A questo quadro di bassa crescita, bassissima inflazione e crisi dei mercati finanziari si aggiungono numerosi focolai di guerra e crescono povertà, disoccupazione e disuguaglianze sociali. Le analisi di autorevoli economisti parlano di una frenata dell’innovazione tecnologica e quindi di una riduzione della produttività che si scarica quasi esclusivamente sui salari per recuperare competitività di prezzo; altri incolpano la mancata estensione di accordi commerciali come il Ttip; altri indicano nella globalizzazione la causa profonda di questo quadro negativo.

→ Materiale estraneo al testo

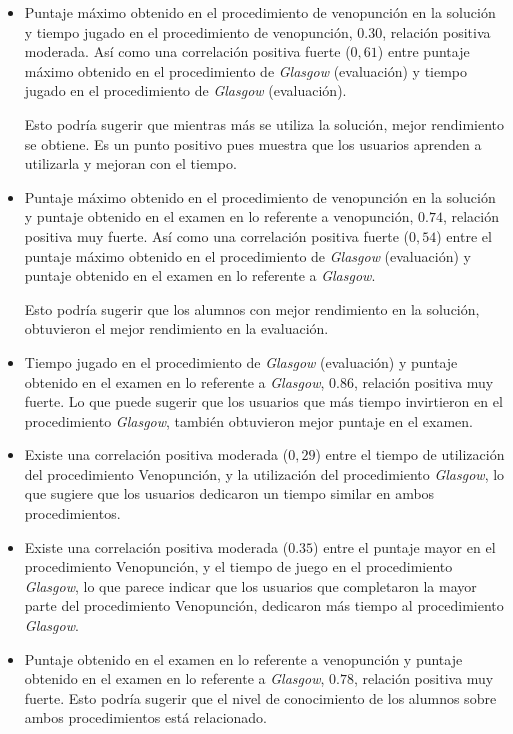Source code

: \begin{itemize}

\item Puntaje máximo obtenido en el procedimiento de venopunción en la solución
    y tiempo  jugado en el procedimiento de venopunción, $0.30$, relación
    positiva moderada. Así como una correlación positiva fuerte ($0,61$) entre
    puntaje máximo obtenido en el procedimiento de \textit{Glasgow} (evaluación)
    y tiempo jugado en el procedimiento de \textit{Glasgow} (evaluación).
    
    Esto podría sugerir que mientras más se utiliza la solución, mejor
    rendimiento se obtiene. Es un punto positivo pues muestra que los usuarios
    aprenden a utilizarla y mejoran con el tiempo.

\item Puntaje máximo obtenido en el procedimiento de venopunción en la solución
    y puntaje obtenido en el examen en lo referente a venopunción, $0.74$,
    relación positiva muy fuerte. Así como una correlación positiva fuerte
    ($0,54$) entre el puntaje máximo obtenido en el procedimiento de
    \textit{Glasgow} (evaluación) y puntaje obtenido en el examen en lo
    referente a \textit{Glasgow}.
    
    Esto podría sugerir que los alumnos con mejor rendimiento en la solución,
    obtuvieron el mejor rendimiento en la evaluación.

\item Tiempo jugado en el procedimiento de \textit{Glasgow} (evaluación) y
    puntaje obtenido en el examen en lo referente a \textit{Glasgow}, $0.86$,
    relación positiva muy fuerte. Lo que puede sugerir que los usuarios que más
    tiempo invirtieron en el procedimiento \textit{Glasgow}, también obtuvieron
    mejor puntaje en el examen.

\item Existe una correlación positiva moderada ($0,29$) entre el tiempo de
    utilización del procedimiento Venopunción, y la utilización del
    procedimiento \textit{Glasgow}, lo que sugiere que los usuarios dedicaron un
    tiempo similar en ambos procedimientos.

\item Existe una correlación positiva moderada ($0.35$) entre el puntaje mayor
    en el procedimiento Venopunción, y el tiempo de juego en el procedimiento
    \textit{Glasgow}, lo que parece indicar que los usuarios que completaron la
    mayor parte del procedimiento Venopunción, dedicaron más tiempo al
    procedimiento \textit{Glasgow}. 

\item Puntaje obtenido en el examen en lo referente a venopunción y puntaje
    obtenido en el examen en lo referente a \textit{Glasgow}, $0.78$, relación
    positiva muy fuerte. Esto podría sugerir que el nivel de conocimiento de los
    alumnos sobre ambos procedimientos está relacionado.

\end{itemize}

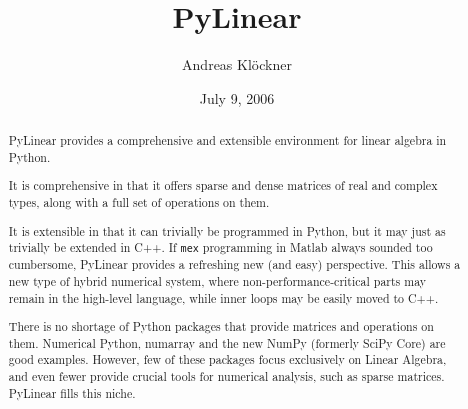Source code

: \documentclass[hyperref]{manual}
\title{PyLinear}
\author{Andreas Kl\"ockner}
\date{July 9, 2006}
\begin{document}
\maketitle

\begin{abstract}
  \noindent
  PyLinear provides a comprehensive and extensible environment for 
  linear algebra in Python.

  It is comprehensive in that it offers sparse and dense matrices
  of real and complex types, along with a full set of operations
  on them.

  It is extensible in that it can trivially be programmed in Python, but it may
  just as trivially be extended in C++. If \texttt{mex} programming in Matlab
  always sounded too cumbersome, PyLinear provides a refreshing new (and easy)
  perspective. This allows a new type of hybrid numerical system, where
  non-performance-critical parts may remain in the high-level language, while
  inner loops may be easily moved to C++.

  There is no shortage of Python packages that provide matrices and operations
  on them. Numerical Python, numarray and the new NumPy (formerly SciPy Core)
  are good examples.  However, few of these packages focus exclusively on
  Linear Algebra, and even fewer provide crucial tools for numerical analysis,
  such as sparse matrices. PyLinear fills this niche.
\end{abstract}

\tableofcontents









\appendix




\end{document}
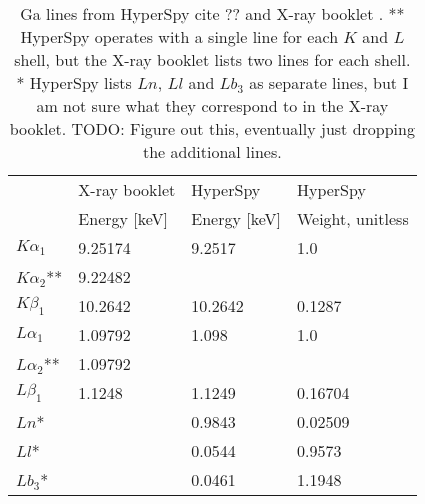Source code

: 
\begin{table}[tbp]
    \centering
    \begin{tabular}{llll}
                       & X-ray booklet & HyperSpy     & HyperSpy         \\
                       & Energy [keV]  & Energy [keV] & Weight, unitless \\
        \hline
        $K \alpha_1$   & 9.25174       & 9.2517       & 1.0              \\
        $K \alpha_2$** & 9.22482       &              &                  \\
        $K \beta_1$    & 10.2642       & 10.2642      & 0.1287           \\
        $L \alpha_1$   & 1.09792       & 1.098        & 1.0              \\
        $L \alpha_2$** & 1.09792       &              &                  \\
        $L \beta_1$    & 1.1248        & 1.1249       & 0.16704          \\
        $Ln$*          &               & 0.9843       & 0.02509          \\
        $Ll$*          &               & 0.0544       & 0.9573           \\
        $Lb_3$*        &               & 0.0461       & 1.1948
    \end{tabular}
    \caption{
        Ga lines from HyperSpy cite ?? and X-ray booklet \cite{thompson_x-ray_2004}.
        ** HyperSpy operates with a single line for each $K$ and $L$ shell, but the X-ray booklet lists two lines for each shell.
        * HyperSpy lists $Ln$, $Ll$ and $Lb_3$ as separate lines, but I am not sure what they correspond to in the X-ray booklet.
        TODO: Figure out this, eventually just dropping the additional lines.}
    \label{tab:theory:Ga-lines}

\end{table}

Per finire, una politica monetaria espansiva iniziata prima dalla Federal Reserve, dalla Bank of England e dalla Bank of Japan e in ultimo dal quantitative easing della Bce ha mostrato i suoi naturali limiti, rischiando di produrre paradossi come la crisi delle banche che, con tassi di interesse così bassi, non riusciranno più ad avere conti in ordine se non rivolgendosi all’industria finanziaria. Sia detto con chiarezza che queste politiche monetarie espansive erano necessarie e sarebbero state utilissime quando fossero state limitate nel tempo e se fossero state corroborate da riforme e nuove politiche economiche.

Ma la causa profonda di questo malessere dell’economia internazionale non è la globalizzazione, che ha fatto uscire dalla povertà assoluta centinaia di milioni di persone, ma la finanziarizzazione dell’economia. La finanza era una infrastruttura al servizio della produzione di beni e servizi la cui diffusione è la condizione del benessere delle popolazioni. Dalla metà degli anni 80, con ritmo prima modesto e poi tumultuoso a partire dalla metà degli anni 90, la finanza è diventata una industria a se stante grazie alla sua ingegnerizzazione e alla deregolamentazione dei mercati. L’economia reale si è vista privare di una parte significativa di risorse e di risparmio attratti sempre più dall’industria finanziaria e dai suoi profitti irragionevoli.

Se questo è vero, le cose da fare sono poche e chiare. Va finalmente deciso di privilegiare l’uso produttivo del capitale rispetto al suo uso finanziario. Questo sarà possibile innanzitutto con politiche fiscali e vincoli normativi che agevolino l’uso produttivo del risparmio gestito a cui deve aggiungersi una profonda riforma dei mercati finanziari. Questa riforma dovrebbe prevedere la separazione tra banche commerciali e banche d’affari e alcuni divieti come la vendita allo scoperto, la diffusione di prodotti finanziari nel mercato retail del sistema bancario, e la diffusione dei prodotti finanziari al di fuori dei mercati regolamentati quando a fare il prezzo sono le poche agenzie di rating i cui proprietari sono protagonisti di spicco degli stessi mercati finanziari (peraltro le statistiche dicono che quanto più aumenta il tasso di finanziarizzazione di una economia, minore è il suo tasso di crescita).

È questo il tema centrale da mettere innanzitutto nell’agenda europea, perché se non si dovesse arrivare alla riforma dei mercati finanziari e alla discesa graduale della finanziarizzazione, le economie mondiali cadrebbero nella trappola della grande liquidità. Una liquidità che ha raggiunto livelli inimmaginabili, alimentando questo figlio drogato dell’economia di mercato che è il capitalismo finanziario fonte a sua volta di una immensa ricchezza elitaria e di una grande povertà di massa con crescenti disuguaglianze sociali e con la decadenza del ceto medio delle grandi democrazie occidentali. Questo stato di cose si trasferirà sul terreno politico, invertendo l’equilibrio di potere tra un Occidente democratico e un Oriente largamente autoritario del pianeta e alimenterà in Occidente movimenti di protesta e, se non fermato a tempo, approderà a uno scoppio di una terribile bolla finanziaria dagli effetti sociali mondiali imprevedibili.